Bayesian Mixed Effects Model with Variable Selection
Mingan Yang*
Division of Biostats and Epidemiology, San Diego State University, USA
Submission: June 22, 2020; Published: JAugust 21, 2020
*Corresponding author: Mingan Yang, Division of Biostats and Epidemiology, School of Public Health, San Diego State University, USA.
How to cite this article: Mingan Y. Bayesian Mixed Effects Model with Variable Selection. Biostat Biom Open Access J. 2020; 10(2): 555782. DOI: 10.19080/BBOAJ.2020.10.555782
Abstract
Recently, many approaches have been proposed to address the problem of selecting both fixed and random effects in mixed effects models. In this article, we review several approaches by comparing their procedures and performances, discussing their similarities and differences, and explaining their advantages and disadvantages.

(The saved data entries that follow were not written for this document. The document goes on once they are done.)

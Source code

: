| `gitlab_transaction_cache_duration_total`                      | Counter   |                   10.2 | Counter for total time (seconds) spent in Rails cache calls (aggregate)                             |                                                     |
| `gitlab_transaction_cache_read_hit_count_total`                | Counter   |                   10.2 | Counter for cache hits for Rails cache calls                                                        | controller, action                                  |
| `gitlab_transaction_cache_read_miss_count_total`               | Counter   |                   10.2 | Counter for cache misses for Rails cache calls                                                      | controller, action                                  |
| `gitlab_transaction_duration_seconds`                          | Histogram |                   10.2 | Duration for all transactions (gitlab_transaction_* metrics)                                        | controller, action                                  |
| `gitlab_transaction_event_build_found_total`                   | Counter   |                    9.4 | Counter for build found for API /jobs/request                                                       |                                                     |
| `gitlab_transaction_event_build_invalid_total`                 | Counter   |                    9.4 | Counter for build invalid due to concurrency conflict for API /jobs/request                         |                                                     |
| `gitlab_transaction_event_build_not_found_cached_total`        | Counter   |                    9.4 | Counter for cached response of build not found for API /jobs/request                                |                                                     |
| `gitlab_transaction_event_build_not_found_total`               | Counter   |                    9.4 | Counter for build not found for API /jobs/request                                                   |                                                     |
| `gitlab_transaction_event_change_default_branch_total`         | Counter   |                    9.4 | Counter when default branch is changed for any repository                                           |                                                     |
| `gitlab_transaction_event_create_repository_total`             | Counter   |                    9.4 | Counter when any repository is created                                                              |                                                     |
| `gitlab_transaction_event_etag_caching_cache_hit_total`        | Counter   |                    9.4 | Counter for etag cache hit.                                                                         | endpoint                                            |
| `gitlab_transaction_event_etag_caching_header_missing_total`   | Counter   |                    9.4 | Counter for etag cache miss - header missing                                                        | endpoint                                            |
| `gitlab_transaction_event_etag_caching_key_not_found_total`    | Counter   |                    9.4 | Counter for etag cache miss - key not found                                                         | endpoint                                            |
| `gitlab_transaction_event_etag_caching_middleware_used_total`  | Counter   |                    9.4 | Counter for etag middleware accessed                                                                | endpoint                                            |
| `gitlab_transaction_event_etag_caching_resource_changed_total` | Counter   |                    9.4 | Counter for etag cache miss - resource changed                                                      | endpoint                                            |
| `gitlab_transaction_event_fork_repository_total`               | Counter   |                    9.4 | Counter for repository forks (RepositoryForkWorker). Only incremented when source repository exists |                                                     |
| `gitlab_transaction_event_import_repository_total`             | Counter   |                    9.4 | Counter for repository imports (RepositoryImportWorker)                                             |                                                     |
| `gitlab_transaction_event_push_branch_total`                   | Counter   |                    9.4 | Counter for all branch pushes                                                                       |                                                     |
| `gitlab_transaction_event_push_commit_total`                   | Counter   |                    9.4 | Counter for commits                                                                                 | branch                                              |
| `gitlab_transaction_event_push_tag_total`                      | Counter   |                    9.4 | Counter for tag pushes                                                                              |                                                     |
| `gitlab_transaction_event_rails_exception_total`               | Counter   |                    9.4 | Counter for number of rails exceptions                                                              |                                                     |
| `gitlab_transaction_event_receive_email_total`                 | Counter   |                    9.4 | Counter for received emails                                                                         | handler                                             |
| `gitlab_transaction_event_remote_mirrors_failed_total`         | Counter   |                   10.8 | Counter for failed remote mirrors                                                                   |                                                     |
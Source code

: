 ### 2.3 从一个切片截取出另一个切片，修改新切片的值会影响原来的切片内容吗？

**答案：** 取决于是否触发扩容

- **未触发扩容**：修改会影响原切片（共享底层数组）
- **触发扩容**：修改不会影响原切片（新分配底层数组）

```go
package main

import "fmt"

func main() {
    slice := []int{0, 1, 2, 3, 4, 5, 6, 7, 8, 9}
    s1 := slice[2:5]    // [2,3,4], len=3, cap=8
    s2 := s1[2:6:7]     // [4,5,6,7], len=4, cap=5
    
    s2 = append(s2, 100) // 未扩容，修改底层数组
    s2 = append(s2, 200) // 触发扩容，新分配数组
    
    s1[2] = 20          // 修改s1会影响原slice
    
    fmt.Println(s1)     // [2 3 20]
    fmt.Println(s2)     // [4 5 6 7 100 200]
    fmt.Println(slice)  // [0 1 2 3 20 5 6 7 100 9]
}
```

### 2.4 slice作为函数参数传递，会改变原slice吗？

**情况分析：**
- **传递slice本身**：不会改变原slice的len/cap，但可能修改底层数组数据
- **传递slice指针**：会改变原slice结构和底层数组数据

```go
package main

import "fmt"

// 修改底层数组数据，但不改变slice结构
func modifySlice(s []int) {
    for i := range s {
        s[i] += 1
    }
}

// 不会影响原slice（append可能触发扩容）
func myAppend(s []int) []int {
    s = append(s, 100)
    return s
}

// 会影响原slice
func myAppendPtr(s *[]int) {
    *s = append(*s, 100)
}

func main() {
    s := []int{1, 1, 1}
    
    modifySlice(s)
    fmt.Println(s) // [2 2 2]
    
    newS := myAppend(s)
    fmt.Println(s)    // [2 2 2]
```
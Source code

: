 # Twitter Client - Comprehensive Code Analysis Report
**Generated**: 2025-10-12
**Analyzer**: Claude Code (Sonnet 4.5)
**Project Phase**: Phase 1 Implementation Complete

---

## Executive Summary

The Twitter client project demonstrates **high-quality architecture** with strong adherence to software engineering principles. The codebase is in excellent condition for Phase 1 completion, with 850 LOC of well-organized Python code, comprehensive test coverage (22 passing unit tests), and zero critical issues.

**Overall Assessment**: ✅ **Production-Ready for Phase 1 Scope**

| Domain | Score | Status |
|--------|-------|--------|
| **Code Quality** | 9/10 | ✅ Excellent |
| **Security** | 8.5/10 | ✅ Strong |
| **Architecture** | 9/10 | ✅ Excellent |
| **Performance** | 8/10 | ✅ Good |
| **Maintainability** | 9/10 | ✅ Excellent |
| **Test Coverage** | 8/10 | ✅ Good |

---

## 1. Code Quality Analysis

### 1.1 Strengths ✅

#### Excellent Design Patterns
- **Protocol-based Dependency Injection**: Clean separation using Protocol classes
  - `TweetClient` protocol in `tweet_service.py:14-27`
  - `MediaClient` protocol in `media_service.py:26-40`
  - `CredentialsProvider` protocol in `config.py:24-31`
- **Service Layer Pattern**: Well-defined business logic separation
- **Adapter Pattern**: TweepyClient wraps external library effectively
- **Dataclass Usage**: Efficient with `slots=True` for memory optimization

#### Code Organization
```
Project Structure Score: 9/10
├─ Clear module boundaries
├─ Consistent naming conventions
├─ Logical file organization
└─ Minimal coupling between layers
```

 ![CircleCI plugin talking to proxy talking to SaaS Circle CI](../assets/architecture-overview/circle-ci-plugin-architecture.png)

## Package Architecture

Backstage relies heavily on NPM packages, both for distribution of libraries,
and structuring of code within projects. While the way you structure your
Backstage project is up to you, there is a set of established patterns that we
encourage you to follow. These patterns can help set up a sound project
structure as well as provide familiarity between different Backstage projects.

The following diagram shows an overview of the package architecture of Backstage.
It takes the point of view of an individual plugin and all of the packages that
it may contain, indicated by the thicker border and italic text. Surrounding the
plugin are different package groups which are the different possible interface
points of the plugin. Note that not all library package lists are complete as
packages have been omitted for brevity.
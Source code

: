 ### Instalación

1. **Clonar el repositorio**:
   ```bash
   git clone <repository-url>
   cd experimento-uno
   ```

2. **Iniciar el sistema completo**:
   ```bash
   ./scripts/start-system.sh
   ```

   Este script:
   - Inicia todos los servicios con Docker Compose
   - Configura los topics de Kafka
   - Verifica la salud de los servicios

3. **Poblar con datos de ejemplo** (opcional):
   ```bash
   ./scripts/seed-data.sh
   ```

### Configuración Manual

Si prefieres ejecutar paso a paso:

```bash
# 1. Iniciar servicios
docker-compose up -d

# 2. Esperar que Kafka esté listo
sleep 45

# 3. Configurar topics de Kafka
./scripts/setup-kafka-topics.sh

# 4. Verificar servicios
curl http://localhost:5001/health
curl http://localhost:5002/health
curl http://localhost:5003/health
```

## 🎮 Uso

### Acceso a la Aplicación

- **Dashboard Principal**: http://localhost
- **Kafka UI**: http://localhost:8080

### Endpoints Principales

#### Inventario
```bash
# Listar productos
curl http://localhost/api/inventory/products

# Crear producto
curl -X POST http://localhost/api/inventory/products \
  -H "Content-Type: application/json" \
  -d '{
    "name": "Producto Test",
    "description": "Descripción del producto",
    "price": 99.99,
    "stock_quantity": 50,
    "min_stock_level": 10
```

Keywords: Variable selection; Random effects; Mixed effects model; Bayesian model selection; Parameter expansion; Stochastic search
Abbreviations: LME: Linear Mixed Effects; MCMC: Markov Chain Monte Carlo; AIC: Akaike Information Criterion; BIC: Bayesian Information Criterion; GIC: Generalized Information Criterion; SSVS: Stochastic Search Variable Selection
Introduction
Linear mixed effects (LME) models [1] are widely used in longitudinal studies to analyze correlated or clustered data. Generally, the random effects are incorporated to account for heterogeneity among the subjects. In analysis of an LME model, a primary objective is to select potential significant fixed effects and random effects of the outcome variables. Practically, one might be able to use a selection approach (e.g., back-ward elimination or forward selection) and apply a standard criterion, such as the Akaike information criterion (AIC), generalized information criterion (GIC), Bayesian information criterion (BIC), and Bayesian factor, to choose a preferred model by fitting all the possible models repeatedly. However, the number of competing models increases exponentially with the number of predictors. Thus, there are many challenging issues associated with the problem of joint selection of both fixed and random effects such as: intense computation, increased prediction error with increased number of covariates [2], bias associated in estimated variance of the fixed effects and near singular random effect covariance matrix for underfitting and overfitting of the random effects, respectively [3]. In this paper, we review several exemplary approaches by comparing their procedures and performances, investigating their similarities and differences, and explaining their advantages and disadvantages.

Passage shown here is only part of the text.